Whenever the word "packagist" turns up in a line of the data below, copy that line.

Saved data entries
######

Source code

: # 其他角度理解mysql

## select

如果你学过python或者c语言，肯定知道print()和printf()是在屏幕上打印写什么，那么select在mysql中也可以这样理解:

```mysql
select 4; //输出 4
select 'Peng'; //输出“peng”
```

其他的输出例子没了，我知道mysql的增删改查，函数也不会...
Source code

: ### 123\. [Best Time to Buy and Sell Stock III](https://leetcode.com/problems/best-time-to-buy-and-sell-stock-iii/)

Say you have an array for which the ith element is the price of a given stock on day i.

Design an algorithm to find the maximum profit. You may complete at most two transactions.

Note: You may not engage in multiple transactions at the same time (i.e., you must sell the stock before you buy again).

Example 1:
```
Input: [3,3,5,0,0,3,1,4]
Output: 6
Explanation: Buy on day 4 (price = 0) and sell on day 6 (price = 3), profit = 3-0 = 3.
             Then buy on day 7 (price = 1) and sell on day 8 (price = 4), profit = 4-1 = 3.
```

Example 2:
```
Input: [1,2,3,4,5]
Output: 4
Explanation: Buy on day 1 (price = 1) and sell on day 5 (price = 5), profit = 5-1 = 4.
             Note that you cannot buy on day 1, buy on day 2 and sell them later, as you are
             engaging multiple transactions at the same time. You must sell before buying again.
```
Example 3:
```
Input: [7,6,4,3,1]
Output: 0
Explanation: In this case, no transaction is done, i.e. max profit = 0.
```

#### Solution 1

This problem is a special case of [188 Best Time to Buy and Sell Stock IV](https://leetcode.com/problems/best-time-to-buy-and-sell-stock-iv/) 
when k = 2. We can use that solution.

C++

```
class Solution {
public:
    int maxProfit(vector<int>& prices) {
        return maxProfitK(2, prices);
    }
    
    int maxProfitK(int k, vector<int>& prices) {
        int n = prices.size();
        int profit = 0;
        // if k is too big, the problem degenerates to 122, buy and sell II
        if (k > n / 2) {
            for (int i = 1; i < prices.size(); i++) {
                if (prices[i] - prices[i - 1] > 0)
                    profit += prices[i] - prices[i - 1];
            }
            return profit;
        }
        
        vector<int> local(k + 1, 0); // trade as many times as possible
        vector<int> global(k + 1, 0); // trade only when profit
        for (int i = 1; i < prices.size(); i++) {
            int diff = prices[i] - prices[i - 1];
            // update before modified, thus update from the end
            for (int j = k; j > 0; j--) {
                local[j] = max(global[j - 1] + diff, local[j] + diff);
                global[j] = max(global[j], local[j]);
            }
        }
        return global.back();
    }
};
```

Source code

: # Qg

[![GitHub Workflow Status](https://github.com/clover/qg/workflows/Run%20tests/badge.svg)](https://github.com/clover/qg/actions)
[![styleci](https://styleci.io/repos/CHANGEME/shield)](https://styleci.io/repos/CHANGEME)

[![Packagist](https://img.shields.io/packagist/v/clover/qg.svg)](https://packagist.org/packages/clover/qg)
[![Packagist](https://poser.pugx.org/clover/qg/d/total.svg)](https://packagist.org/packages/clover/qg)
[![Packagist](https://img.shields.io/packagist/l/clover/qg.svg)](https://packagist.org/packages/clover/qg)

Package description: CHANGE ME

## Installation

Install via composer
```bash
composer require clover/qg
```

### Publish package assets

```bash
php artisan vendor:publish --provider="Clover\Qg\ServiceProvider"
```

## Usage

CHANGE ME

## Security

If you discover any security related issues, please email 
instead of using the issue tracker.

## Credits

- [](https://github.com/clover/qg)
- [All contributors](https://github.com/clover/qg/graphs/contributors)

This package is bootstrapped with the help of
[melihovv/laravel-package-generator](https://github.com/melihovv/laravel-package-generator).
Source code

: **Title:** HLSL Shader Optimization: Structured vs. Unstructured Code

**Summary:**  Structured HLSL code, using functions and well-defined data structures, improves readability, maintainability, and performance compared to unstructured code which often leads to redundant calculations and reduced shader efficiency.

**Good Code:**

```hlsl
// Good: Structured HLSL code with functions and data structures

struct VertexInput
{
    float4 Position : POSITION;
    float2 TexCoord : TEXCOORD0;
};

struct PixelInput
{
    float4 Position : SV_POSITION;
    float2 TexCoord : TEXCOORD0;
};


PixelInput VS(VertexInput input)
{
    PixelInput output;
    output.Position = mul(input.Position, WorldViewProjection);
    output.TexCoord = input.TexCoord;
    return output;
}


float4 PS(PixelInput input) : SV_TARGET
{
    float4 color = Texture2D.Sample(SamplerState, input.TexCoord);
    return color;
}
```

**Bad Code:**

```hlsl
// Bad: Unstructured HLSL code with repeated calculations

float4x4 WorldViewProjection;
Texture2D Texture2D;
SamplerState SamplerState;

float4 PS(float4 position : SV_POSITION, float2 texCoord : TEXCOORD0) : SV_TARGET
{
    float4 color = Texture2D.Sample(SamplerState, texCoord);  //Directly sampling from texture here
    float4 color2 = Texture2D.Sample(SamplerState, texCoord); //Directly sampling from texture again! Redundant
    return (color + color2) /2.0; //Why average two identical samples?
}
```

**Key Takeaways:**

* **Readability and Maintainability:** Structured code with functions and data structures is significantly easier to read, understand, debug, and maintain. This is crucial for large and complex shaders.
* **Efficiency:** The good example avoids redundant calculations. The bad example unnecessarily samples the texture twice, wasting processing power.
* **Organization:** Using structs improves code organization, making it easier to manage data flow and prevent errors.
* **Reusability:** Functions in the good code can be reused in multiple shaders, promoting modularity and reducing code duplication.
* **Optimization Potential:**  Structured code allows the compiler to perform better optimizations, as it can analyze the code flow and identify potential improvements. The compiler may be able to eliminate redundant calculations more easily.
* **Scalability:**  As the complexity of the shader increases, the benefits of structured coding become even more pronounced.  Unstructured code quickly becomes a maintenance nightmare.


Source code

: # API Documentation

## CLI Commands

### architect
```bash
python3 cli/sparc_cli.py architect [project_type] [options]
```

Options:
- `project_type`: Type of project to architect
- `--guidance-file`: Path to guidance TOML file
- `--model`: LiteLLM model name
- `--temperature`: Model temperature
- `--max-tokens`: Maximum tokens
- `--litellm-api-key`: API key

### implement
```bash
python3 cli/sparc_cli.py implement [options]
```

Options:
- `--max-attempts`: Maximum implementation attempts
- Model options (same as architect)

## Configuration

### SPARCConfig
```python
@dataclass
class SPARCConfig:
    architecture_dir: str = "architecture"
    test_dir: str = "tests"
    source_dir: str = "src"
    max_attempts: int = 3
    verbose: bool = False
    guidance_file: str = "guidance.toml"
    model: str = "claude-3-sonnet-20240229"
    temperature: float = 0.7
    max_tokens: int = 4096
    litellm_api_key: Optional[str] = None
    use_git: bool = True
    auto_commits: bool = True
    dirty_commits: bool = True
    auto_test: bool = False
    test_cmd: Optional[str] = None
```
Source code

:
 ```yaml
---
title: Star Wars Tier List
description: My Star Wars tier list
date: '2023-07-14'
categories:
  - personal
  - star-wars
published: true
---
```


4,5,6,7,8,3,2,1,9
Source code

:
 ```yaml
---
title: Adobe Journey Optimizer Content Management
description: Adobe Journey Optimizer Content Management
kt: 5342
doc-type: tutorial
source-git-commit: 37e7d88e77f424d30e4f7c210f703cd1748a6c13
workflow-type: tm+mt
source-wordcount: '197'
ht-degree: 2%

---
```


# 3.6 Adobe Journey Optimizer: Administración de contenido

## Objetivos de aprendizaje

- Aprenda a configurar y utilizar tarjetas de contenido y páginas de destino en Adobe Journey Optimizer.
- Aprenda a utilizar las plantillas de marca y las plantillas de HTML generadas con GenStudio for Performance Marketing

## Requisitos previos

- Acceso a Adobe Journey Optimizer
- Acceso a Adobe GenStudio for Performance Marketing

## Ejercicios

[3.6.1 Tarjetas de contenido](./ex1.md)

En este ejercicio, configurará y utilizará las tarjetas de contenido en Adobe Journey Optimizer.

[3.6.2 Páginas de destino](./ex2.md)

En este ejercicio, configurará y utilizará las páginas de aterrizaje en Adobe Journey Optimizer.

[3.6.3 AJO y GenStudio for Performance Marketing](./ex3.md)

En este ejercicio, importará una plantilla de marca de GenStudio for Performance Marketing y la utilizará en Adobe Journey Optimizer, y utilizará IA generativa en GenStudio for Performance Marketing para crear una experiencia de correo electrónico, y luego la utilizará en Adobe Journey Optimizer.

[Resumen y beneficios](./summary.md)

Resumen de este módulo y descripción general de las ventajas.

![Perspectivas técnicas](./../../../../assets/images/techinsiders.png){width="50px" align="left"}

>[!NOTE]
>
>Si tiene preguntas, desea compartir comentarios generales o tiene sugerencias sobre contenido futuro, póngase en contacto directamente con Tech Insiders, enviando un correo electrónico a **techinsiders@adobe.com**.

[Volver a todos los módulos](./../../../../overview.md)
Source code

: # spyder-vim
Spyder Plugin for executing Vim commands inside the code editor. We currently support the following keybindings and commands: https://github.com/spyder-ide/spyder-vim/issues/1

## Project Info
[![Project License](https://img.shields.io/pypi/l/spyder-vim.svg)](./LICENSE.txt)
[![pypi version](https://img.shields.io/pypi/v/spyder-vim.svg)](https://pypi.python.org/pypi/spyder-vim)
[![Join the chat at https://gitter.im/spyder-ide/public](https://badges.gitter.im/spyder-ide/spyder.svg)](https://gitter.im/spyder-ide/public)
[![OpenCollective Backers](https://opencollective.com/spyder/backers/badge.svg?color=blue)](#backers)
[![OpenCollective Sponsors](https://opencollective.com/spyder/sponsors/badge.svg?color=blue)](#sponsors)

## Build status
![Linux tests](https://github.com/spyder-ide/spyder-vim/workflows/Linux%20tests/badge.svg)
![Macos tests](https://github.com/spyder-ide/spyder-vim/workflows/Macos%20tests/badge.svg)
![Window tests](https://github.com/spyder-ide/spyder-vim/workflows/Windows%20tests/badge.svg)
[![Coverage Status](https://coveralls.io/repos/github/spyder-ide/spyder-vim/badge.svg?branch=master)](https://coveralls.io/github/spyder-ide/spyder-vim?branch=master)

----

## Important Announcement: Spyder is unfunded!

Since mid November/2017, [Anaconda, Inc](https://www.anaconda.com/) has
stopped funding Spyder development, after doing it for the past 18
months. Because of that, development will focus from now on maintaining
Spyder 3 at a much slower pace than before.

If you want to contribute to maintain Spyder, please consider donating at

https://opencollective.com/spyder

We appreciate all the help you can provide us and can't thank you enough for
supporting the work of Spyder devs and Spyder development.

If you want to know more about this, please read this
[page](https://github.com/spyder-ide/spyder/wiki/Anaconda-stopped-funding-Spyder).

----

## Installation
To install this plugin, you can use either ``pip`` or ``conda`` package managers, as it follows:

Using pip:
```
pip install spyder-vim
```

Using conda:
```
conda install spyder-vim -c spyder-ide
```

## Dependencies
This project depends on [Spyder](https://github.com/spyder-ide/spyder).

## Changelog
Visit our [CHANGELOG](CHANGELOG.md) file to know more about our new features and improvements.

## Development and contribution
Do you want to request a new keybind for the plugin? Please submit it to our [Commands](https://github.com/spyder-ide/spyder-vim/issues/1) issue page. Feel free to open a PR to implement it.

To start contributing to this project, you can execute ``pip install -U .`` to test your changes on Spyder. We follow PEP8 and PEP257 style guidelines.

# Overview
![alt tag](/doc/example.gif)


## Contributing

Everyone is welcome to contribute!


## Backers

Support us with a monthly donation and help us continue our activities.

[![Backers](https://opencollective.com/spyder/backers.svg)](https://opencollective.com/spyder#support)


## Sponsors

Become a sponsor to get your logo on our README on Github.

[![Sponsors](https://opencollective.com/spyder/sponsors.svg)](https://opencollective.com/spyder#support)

######

WRITTEN ANSWER
[![Packagist](https://img.shields.io/packagist/v/clover/qg.svg)](https://packagist.org/packages/clover/qg)
[![Packagist](https://poser.pugx.org/clover/qg/d/total.svg)](https://packagist.org/packages/clover/qg)
[![Packagist](https://img.shields.io/packagist/l/clover/qg.svg)](https://packagist.org/packages/clover/qg)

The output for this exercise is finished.